ASSIGNED TASK>
Leaving every image behind, reproduce the records word for word.
▼
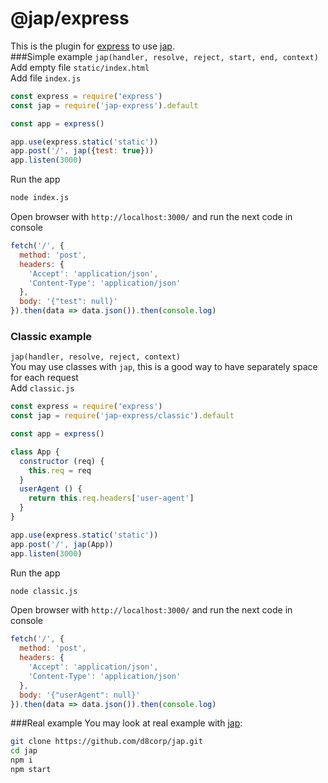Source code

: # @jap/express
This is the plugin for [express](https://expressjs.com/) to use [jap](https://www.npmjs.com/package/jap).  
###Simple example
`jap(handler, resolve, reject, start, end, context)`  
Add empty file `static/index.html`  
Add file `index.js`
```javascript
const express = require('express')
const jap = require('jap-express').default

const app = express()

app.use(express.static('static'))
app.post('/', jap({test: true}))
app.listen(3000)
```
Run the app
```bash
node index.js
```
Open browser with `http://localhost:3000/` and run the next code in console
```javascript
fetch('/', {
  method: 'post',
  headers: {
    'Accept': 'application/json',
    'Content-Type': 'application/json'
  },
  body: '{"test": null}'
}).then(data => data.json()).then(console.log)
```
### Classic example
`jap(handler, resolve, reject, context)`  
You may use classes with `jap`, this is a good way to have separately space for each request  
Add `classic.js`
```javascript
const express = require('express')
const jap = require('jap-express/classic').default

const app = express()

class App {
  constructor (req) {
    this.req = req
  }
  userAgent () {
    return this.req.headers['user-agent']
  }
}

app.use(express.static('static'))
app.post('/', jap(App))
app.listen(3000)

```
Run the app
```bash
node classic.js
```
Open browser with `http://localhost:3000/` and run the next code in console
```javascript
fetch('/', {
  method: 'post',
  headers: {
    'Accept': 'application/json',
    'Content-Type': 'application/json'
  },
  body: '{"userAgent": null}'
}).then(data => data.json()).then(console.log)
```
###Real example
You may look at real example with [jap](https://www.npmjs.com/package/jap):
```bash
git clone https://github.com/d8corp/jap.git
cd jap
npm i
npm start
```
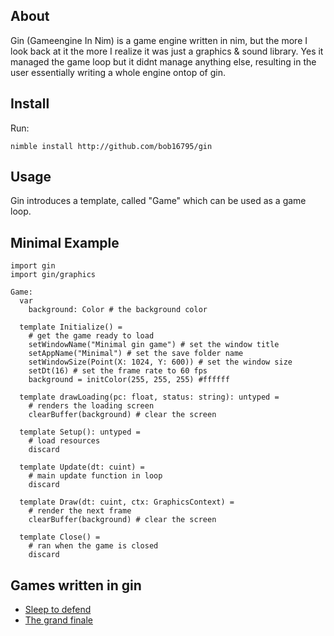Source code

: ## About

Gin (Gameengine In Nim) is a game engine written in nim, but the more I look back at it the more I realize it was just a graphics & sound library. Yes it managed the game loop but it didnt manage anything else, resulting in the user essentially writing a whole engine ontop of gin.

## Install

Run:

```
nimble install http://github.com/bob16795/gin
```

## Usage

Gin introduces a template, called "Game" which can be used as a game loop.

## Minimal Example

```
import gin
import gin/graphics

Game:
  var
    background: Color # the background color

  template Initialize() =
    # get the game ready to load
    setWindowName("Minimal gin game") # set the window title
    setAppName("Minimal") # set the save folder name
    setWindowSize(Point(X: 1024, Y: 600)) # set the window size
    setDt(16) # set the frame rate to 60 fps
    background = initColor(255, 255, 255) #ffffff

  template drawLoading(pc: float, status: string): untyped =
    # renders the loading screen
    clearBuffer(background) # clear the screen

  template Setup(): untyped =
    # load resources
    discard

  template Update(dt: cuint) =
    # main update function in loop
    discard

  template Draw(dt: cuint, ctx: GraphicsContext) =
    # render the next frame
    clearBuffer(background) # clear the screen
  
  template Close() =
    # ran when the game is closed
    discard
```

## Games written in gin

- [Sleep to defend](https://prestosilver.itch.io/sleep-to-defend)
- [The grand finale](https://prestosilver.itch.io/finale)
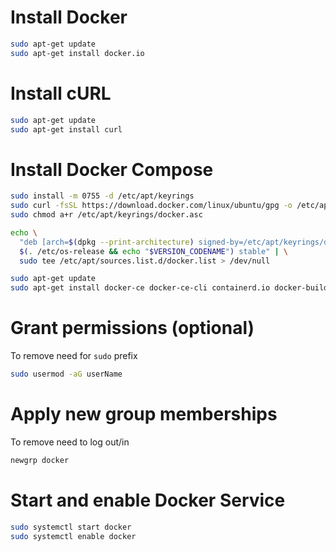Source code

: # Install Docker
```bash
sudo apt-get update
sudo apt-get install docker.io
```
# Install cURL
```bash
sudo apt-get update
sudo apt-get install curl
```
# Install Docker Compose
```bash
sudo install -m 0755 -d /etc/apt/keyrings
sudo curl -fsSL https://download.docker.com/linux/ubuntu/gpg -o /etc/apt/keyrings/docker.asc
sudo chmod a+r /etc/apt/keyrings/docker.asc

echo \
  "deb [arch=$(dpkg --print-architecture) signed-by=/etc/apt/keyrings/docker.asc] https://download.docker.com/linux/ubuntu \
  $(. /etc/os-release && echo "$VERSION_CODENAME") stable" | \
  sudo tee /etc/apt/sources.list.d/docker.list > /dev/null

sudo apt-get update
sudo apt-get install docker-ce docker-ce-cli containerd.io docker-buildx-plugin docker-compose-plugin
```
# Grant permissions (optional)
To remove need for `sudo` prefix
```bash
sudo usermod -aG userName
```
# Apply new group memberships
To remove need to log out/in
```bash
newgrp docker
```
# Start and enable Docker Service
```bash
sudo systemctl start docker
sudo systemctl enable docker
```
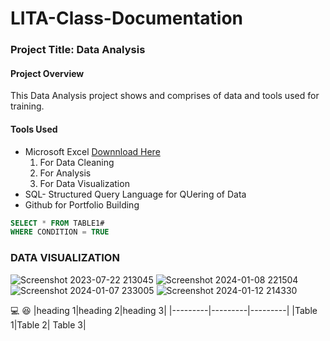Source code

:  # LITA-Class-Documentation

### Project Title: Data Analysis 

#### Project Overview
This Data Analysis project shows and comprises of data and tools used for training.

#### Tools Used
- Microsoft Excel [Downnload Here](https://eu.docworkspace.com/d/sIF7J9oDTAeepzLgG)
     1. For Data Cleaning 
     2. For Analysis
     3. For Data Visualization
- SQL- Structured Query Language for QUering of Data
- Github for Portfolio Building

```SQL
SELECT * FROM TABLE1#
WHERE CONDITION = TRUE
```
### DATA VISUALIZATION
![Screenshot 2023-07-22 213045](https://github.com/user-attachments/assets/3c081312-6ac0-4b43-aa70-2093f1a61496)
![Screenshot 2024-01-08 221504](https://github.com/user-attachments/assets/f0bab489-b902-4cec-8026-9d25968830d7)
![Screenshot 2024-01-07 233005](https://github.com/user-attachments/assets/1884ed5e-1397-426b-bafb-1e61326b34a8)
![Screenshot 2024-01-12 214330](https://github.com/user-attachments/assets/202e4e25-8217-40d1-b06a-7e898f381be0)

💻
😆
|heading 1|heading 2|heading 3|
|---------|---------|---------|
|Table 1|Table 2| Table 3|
▲
YOUR SOLUTION>
Source code

: # @jap/express
This is the plugin for [express](https://expressjs.com/) to use [jap](https://www.npmjs.com/package/jap).  
###Simple example
`jap(handler, resolve, reject, start, end, context)`  
Add empty file `static/index.html`  
Add file `index.js`
```javascript
const express = require('express')
const jap = require('jap-express').default

const app = express()

app.use(express.static('static'))
app.post('/', jap({test: true}))
app.listen(3000)
```
Run the app
```bash
node index.js
```
Open browser with `http://localhost:3000/` and run the next code in console
```javascript
fetch('/', {
  method: 'post',
  headers: {
    'Accept': 'application/json',
    'Content-Type': 'application/json'
  },
  body: '{"test": null}'
}).then(data => data.json()).then(console.log)
```
### Classic example
`jap(handler, resolve, reject, context)`  
You may use classes with `jap`, this is a good way to have separately space for each request  
Add `classic.js`
```javascript
const express = require('express')
const jap = require('jap-express/classic').default

const app = express()

class App {
  constructor (req) {
    this.req = req
  }
  userAgent () {
    return this.req.headers['user-agent']
  }
}

app.use(express.static('static'))
app.post('/', jap(App))
app.listen(3000)

```
Run the app
```bash
node classic.js
```
Open browser with `http://localhost:3000/` and run the next code in console
```javascript
fetch('/', {
  method: 'post',
  headers: {
    'Accept': 'application/json',
    'Content-Type': 'application/json'
  },
  body: '{"userAgent": null}'
}).then(data => data.json()).then(console.log)
```
###Real example
You may look at real example with [jap](https://www.npmjs.com/package/jap):
```bash
git clone https://github.com/d8corp/jap.git
cd jap
npm i
npm start
```
Source code

: ## About

Gin (Gameengine In Nim) is a game engine written in nim, but the more I look back at it the more I realize it was just a graphics & sound library. Yes it managed the game loop but it didnt manage anything else, resulting in the user essentially writing a whole engine ontop of gin.

## Install

Run:

```
nimble install http://github.com/bob16795/gin
```

## Usage

Gin introduces a template, called "Game" which can be used as a game loop.

## Minimal Example

```
import gin
import gin/graphics

Game:
  var
    background: Color # the background color

  template Initialize() =
    # get the game ready to load
    setWindowName("Minimal gin game") # set the window title
    setAppName("Minimal") # set the save folder name
    setWindowSize(Point(X: 1024, Y: 600)) # set the window size
    setDt(16) # set the frame rate to 60 fps
    background = initColor(255, 255, 255) #ffffff

  template drawLoading(pc: float, status: string): untyped =
    # renders the loading screen
    clearBuffer(background) # clear the screen

  template Setup(): untyped =
    # load resources
    discard

  template Update(dt: cuint) =
    # main update function in loop
    discard

  template Draw(dt: cuint, ctx: GraphicsContext) =
    # render the next frame
    clearBuffer(background) # clear the screen
  
  template Close() =
    # ran when the game is closed
    discard
```

## Games written in gin

- [Sleep to defend](https://prestosilver.itch.io/sleep-to-defend)
- [The grand finale](https://prestosilver.itch.io/finale)
Source code

: # Install Docker
```bash
sudo apt-get update
sudo apt-get install docker.io
```
# Install cURL
```bash
sudo apt-get update
sudo apt-get install curl
```
# Install Docker Compose
```bash
sudo install -m 0755 -d /etc/apt/keyrings
sudo curl -fsSL https://download.docker.com/linux/ubuntu/gpg -o /etc/apt/keyrings/docker.asc
sudo chmod a+r /etc/apt/keyrings/docker.asc

echo \
  "deb [arch=$(dpkg --print-architecture) signed-by=/etc/apt/keyrings/docker.asc] https://download.docker.com/linux/ubuntu \
  $(. /etc/os-release && echo "$VERSION_CODENAME") stable" | \
  sudo tee /etc/apt/sources.list.d/docker.list > /dev/null

sudo apt-get update
sudo apt-get install docker-ce docker-ce-cli containerd.io docker-buildx-plugin docker-compose-plugin
```
# Grant permissions (optional)
To remove need for `sudo` prefix
```bash
sudo usermod -aG userName
```
# Apply new group memberships
To remove need to log out/in
```bash
newgrp docker
```
# Start and enable Docker Service
```bash
sudo systemctl start docker
sudo systemctl enable docker
```
Source code

:  # LITA-Class-Documentation

### Project Title: Data Analysis 

#### Project Overview
This Data Analysis project shows and comprises of data and tools used for training.

#### Tools Used
- Microsoft Excel [Downnload Here](https://eu.docworkspace.com/d/sIF7J9oDTAeepzLgG)
     1. For Data Cleaning 
     2. For Analysis
     3. For Data Visualization
- SQL- Structured Query Language for QUering of Data
- Github for Portfolio Building

```SQL
SELECT * FROM TABLE1#
WHERE CONDITION = TRUE
```
### DATA VISUALIZATION
![Screenshot 2023-07-22 213045](https://github.com/user-attachments/assets/3c081312-6ac0-4b43-aa70-2093f1a61496)
![Screenshot 2024-01-08 221504](https://github.com/user-attachments/assets/f0bab489-b902-4cec-8026-9d25968830d7)
![Screenshot 2024-01-07 233005](https://github.com/user-attachments/assets/1884ed5e-1397-426b-bafb-1e61326b34a8)
![Screenshot 2024-01-12 214330](https://github.com/user-attachments/assets/202e4e25-8217-40d1-b06a-7e898f381be0)

💻
😆
|heading 1|heading 2|heading 3|
|---------|---------|---------|
|Table 1|Table 2| Table 3|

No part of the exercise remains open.